### Input for this task

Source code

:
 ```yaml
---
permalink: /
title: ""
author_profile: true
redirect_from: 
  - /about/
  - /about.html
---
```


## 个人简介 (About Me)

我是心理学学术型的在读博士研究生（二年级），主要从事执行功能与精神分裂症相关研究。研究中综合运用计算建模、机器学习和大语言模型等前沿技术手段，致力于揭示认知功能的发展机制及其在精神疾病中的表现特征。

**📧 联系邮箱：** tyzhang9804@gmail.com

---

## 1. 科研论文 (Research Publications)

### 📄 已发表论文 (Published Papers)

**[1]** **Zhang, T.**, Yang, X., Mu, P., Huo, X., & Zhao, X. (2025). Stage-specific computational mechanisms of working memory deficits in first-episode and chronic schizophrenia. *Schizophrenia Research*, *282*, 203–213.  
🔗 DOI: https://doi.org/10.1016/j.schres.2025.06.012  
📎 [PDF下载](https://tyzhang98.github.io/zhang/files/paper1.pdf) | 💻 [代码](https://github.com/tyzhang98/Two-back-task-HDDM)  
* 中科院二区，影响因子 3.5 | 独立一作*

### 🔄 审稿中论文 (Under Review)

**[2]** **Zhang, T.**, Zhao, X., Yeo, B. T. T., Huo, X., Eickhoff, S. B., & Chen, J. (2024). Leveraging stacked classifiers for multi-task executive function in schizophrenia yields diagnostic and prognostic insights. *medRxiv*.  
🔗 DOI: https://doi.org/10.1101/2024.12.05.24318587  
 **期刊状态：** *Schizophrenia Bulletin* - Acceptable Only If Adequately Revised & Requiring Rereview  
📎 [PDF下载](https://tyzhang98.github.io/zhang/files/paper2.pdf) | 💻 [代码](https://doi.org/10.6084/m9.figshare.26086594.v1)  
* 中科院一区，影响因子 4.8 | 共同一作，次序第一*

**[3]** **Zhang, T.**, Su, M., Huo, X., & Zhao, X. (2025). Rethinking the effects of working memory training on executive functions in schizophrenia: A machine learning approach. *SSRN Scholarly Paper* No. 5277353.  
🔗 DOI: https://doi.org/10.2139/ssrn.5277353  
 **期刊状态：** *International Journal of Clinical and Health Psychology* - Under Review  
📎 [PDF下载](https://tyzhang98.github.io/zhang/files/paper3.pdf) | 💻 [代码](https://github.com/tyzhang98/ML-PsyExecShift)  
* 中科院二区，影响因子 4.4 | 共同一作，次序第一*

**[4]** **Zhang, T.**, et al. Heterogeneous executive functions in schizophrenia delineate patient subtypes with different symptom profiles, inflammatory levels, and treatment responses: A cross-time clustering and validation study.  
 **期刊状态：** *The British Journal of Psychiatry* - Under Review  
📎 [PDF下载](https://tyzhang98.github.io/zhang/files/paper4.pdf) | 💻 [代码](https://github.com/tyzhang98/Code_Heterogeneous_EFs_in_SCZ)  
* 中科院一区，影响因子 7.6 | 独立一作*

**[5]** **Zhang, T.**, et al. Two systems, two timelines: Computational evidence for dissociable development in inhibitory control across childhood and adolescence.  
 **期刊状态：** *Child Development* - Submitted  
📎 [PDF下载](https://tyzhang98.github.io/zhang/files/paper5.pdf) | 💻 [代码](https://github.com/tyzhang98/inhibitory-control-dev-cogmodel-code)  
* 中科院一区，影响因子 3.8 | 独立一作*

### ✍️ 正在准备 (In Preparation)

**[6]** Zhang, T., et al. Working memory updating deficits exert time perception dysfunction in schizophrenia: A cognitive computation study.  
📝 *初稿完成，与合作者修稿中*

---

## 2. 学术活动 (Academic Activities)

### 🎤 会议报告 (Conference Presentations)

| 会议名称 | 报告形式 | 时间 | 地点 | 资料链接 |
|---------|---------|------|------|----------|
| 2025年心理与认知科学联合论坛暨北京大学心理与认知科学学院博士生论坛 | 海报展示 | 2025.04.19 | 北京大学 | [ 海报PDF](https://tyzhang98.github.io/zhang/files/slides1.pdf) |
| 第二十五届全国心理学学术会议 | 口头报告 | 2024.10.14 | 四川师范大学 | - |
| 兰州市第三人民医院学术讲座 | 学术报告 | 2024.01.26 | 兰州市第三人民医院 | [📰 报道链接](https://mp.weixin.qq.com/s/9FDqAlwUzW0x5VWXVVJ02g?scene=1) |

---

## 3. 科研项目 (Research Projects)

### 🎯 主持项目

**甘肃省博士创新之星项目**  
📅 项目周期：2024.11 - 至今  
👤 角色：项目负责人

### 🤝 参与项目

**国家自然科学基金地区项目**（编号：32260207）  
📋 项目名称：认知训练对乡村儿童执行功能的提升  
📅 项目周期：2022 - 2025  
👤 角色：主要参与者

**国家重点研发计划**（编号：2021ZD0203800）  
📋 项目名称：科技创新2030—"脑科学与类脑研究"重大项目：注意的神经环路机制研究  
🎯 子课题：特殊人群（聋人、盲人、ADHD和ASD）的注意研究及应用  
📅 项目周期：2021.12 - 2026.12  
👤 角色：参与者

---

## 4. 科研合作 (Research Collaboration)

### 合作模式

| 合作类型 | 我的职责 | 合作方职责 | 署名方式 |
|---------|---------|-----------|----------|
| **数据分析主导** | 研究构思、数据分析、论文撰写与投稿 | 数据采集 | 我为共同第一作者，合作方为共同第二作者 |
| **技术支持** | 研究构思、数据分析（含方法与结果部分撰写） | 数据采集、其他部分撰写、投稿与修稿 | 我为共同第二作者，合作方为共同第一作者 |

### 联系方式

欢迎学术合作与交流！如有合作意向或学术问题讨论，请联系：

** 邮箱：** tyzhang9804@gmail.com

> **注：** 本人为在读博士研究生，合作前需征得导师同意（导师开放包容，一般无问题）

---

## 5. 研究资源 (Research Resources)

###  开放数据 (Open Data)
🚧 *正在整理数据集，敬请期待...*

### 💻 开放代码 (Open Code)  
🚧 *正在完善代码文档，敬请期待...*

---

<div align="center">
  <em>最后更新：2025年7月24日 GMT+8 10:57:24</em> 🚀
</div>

### Your task
Copy out every record exactly.

### Your response
Source code

:
 ```yaml
---
permalink: /
title: ""
author_profile: true
redirect_from: 
  - /about/
  - /about.html
---
```


## 个人简介 (About Me)

我是心理学学术型的在读博士研究生（二年级），主要从事执行功能与精神分裂症相关研究。研究中综合运用计算建模、机器学习和大语言模型等前沿技术手段，致力于揭示认知功能的发展机制及其在精神疾病中的表现特征。

**📧 联系邮箱：** tyzhang9804@gmail.com

---

## 1. 科研论文 (Research Publications)

### 📄 已发表论文 (Published Papers)

**[1]** **Zhang, T.**, Yang, X., Mu, P., Huo, X., & Zhao, X. (2025). Stage-specific computational mechanisms of working memory deficits in first-episode and chronic schizophrenia. *Schizophrenia Research*, *282*, 203–213.  
🔗 DOI: https://doi.org/10.1016/j.schres.2025.06.012  
📎 [PDF下载](https://tyzhang98.github.io/zhang/files/paper1.pdf) | 💻 [代码](https://github.com/tyzhang98/Two-back-task-HDDM)  
* 中科院二区，影响因子 3.5 | 独立一作*

### 🔄 审稿中论文 (Under Review)

**[2]** **Zhang, T.**, Zhao, X., Yeo, B. T. T., Huo, X., Eickhoff, S. B., & Chen, J. (2024). Leveraging stacked classifiers for multi-task executive function in schizophrenia yields diagnostic and prognostic insights. *medRxiv*.  
🔗 DOI: https://doi.org/10.1101/2024.12.05.24318587  
 **期刊状态：** *Schizophrenia Bulletin* - Acceptable Only If Adequately Revised & Requiring Rereview  
📎 [PDF下载](https://tyzhang98.github.io/zhang/files/paper2.pdf) | 💻 [代码](https://doi.org/10.6084/m9.figshare.26086594.v1)  
* 中科院一区，影响因子 4.8 | 共同一作，次序第一*

**[3]** **Zhang, T.**, Su, M., Huo, X., & Zhao, X. (2025). Rethinking the effects of working memory training on executive functions in schizophrenia: A machine learning approach. *SSRN Scholarly Paper* No. 5277353.  
🔗 DOI: https://doi.org/10.2139/ssrn.5277353  
 **期刊状态：** *International Journal of Clinical and Health Psychology* - Under Review  
📎 [PDF下载](https://tyzhang98.github.io/zhang/files/paper3.pdf) | 💻 [代码](https://github.com/tyzhang98/ML-PsyExecShift)  
* 中科院二区，影响因子 4.4 | 共同一作，次序第一*

**[4]** **Zhang, T.**, et al. Heterogeneous executive functions in schizophrenia delineate patient subtypes with different symptom profiles, inflammatory levels, and treatment responses: A cross-time clustering and validation study.  
 **期刊状态：** *The British Journal of Psychiatry* - Under Review  
📎 [PDF下载](https://tyzhang98.github.io/zhang/files/paper4.pdf) | 💻 [代码](https://github.com/tyzhang98/Code_Heterogeneous_EFs_in_SCZ)  
* 中科院一区，影响因子 7.6 | 独立一作*

**[5]** **Zhang, T.**, et al. Two systems, two timelines: Computational evidence for dissociable development in inhibitory control across childhood and adolescence.  
 **期刊状态：** *Child Development* - Submitted  
📎 [PDF下载](https://tyzhang98.github.io/zhang/files/paper5.pdf) | 💻 [代码](https://github.com/tyzhang98/inhibitory-control-dev-cogmodel-code)  
* 中科院一区，影响因子 3.8 | 独立一作*

### ✍️ 正在准备 (In Preparation)

**[6]** Zhang, T., et al. Working memory updating deficits exert time perception dysfunction in schizophrenia: A cognitive computation study.  
📝 *初稿完成，与合作者修稿中*

---

## 2. 学术活动 (Academic Activities)

### 🎤 会议报告 (Conference Presentations)

| 会议名称 | 报告形式 | 时间 | 地点 | 资料链接 |
|---------|---------|------|------|----------|
| 2025年心理与认知科学联合论坛暨北京大学心理与认知科学学院博士生论坛 | 海报展示 | 2025.04.19 | 北京大学 | [ 海报PDF](https://tyzhang98.github.io/zhang/files/slides1.pdf) |
| 第二十五届全国心理学学术会议 | 口头报告 | 2024.10.14 | 四川师范大学 | - |
| 兰州市第三人民医院学术讲座 | 学术报告 | 2024.01.26 | 兰州市第三人民医院 | [📰 报道链接](https://mp.weixin.qq.com/s/9FDqAlwUzW0x5VWXVVJ02g?scene=1) |

---

## 3. 科研项目 (Research Projects)

### 🎯 主持项目

**甘肃省博士创新之星项目**  
📅 项目周期：2024.11 - 至今  
👤 角色：项目负责人

### 🤝 参与项目

**国家自然科学基金地区项目**（编号：32260207）  
📋 项目名称：认知训练对乡村儿童执行功能的提升  
📅 项目周期：2022 - 2025  
👤 角色：主要参与者

**国家重点研发计划**（编号：2021ZD0203800）  
📋 项目名称：科技创新2030—"脑科学与类脑研究"重大项目：注意的神经环路机制研究  
🎯 子课题：特殊人群（聋人、盲人、ADHD和ASD）的注意研究及应用  
📅 项目周期：2021.12 - 2026.12  
👤 角色：参与者

---

## 4. 科研合作 (Research Collaboration)

### 合作模式

| 合作类型 | 我的职责 | 合作方职责 | 署名方式 |
|---------|---------|-----------|----------|
| **数据分析主导** | 研究构思、数据分析、论文撰写与投稿 | 数据采集 | 我为共同第一作者，合作方为共同第二作者 |
| **技术支持** | 研究构思、数据分析（含方法与结果部分撰写） | 数据采集、其他部分撰写、投稿与修稿 | 我为共同第二作者，合作方为共同第一作者 |

### 联系方式

欢迎学术合作与交流！如有合作意向或学术问题讨论，请联系：

** 邮箱：** tyzhang9804@gmail.com

> **注：** 本人为在读博士研究生，合作前需征得导师同意（导师开放包容，一般无问题）

---

## 5. 研究资源 (Research Resources)

###  开放数据 (Open Data)
🚧 *正在整理数据集，敬请期待...*

### 💻 开放代码 (Open Code)  
🚧 *正在完善代码文档，敬请期待...*

---

<div align="center">
  <em>最后更新：2025年7月24日 GMT+8 10:57:24</em> 🚀
</div>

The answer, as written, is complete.